L’associazione con sede in Thailandia riferisce che in realtà sarebbero solamente quattro i morti realmente sabato (quelli del conteggio di ieri, appunto), ma al conteggio vanno aggiunte tre vittime non considerate nei giorni precedenti. 2.656 sono invece gli incarcerati durante le manifestazioni, che ormai proseguono ininterrotte da due mesi.

Nuove forme di protesta

E nonostante i cristiani rappresentino in Myanmar appena il 4% della popolazione totale, quest’anno la Pasqua è stata veicolo di una nuova forma di protesta, talmente cristallina da sembrare davvero riportata da Marco Polo o da Erodoto: per la Pasqua infatti, in segno di protesta ai militari, i cittadini di tutto il Myanmar, la grande maggioranza in disaccordo con il golpe, ha posato sulla soglia di casa di amici, parenti e vicini uova sode con scritte e disegni a decorarle. “Democrazia”, o il saluto a tre dita, divenuto simbolo della protesta, della leader Suu Kyi, la premier incarcerata a inizio febbraio,  come segno di una protesta talmente pacifica, da poter essere regalata sotto forma di buon augurio.

Multinazionali a rischio

Intanto la francese Total, presente nel paese dal 1992, sta passando un po’ di grane in diversi paesi negli ultimi tempi, ed anche in Myanmar, dove i suoi impianti consentono l’accesso all’energia elettrica a milioni di persone non solo birmane, ma anche soprattutto thailandesi, ma ha ufficialmente comunicato che resterà nel paese per mantenere la tutela del proprio personale, dirigenti e dipendenti, che lavorano in Myanmar.

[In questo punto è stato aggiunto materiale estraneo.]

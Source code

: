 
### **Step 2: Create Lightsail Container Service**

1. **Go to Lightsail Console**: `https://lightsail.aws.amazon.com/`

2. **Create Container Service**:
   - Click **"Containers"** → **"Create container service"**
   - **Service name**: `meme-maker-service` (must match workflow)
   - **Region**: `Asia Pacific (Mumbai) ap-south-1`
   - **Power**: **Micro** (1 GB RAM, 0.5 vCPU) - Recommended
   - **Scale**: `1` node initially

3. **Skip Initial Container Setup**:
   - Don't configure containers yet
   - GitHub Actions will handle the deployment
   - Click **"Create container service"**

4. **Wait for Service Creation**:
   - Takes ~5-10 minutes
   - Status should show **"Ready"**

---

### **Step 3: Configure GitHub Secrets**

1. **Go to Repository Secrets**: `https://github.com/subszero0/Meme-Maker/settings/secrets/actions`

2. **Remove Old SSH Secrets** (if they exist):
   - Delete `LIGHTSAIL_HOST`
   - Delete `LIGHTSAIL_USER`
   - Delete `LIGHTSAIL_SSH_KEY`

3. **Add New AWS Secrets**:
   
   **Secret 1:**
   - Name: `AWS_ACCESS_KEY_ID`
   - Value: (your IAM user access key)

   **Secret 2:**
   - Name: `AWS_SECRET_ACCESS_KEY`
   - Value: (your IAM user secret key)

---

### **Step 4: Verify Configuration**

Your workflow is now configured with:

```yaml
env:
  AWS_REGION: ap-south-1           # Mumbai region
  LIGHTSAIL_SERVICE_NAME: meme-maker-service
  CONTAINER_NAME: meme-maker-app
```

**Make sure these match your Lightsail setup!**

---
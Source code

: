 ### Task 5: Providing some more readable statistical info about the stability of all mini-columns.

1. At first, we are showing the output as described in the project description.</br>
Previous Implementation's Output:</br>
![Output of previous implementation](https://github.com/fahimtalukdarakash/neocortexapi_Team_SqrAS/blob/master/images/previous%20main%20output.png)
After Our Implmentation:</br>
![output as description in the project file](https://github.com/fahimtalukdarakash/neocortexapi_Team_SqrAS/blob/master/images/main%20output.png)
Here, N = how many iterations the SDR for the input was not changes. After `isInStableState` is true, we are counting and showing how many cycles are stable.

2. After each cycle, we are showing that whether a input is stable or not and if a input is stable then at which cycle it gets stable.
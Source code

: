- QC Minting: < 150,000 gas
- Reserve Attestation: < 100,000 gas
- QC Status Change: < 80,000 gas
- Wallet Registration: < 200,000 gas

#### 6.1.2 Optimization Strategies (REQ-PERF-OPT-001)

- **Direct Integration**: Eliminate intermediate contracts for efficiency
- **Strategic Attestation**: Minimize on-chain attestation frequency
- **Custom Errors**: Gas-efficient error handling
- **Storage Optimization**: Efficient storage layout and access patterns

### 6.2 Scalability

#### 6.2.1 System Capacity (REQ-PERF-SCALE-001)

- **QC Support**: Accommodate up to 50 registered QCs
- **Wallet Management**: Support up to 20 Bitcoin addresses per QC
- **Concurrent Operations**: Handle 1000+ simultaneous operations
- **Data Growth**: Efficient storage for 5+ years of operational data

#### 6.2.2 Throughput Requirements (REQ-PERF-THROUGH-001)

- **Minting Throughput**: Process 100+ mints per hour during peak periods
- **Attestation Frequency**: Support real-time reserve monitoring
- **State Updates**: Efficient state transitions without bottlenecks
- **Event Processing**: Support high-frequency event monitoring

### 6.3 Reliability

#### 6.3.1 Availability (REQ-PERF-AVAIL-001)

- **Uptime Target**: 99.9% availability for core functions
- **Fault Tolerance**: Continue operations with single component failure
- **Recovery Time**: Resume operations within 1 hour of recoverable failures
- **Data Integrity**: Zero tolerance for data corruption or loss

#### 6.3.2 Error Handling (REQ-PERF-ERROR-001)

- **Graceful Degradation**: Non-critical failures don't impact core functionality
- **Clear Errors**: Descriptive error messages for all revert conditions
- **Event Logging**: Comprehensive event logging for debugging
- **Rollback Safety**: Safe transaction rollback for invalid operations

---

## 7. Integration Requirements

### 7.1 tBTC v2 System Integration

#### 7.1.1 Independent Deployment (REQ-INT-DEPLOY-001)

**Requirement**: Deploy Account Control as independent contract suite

“Abbiamo deciso di fermare i nostri progetti e le nostre perforazioni in Birmania, ma continuiamo a produrre gas — ha detto l’amministratore delegato della Total, Patrick Pouyanné — non per mantenere i nostri profitti, né per continuare a pagare le tasse alla giunta militare, ma per garantire la sicurezza del nostro personale, dipendenti e dirigenti, per evitare loro la prigione o il lavoro forzato e soprattutto per evitare di peggiorare ulteriormente le condizioni di vita di queste popolazioni tagliando l’elettricità a milioni di persone”. Inoltre, “poiché non posso prendere la decisione di interrompere la produzione …, oggi prendo la decisione di pagare alle associazioni che lavorano per i diritti umani in Birmania l’equivalente delle tasse che dovremo pagare allo Stato in futuro”, ha concluso.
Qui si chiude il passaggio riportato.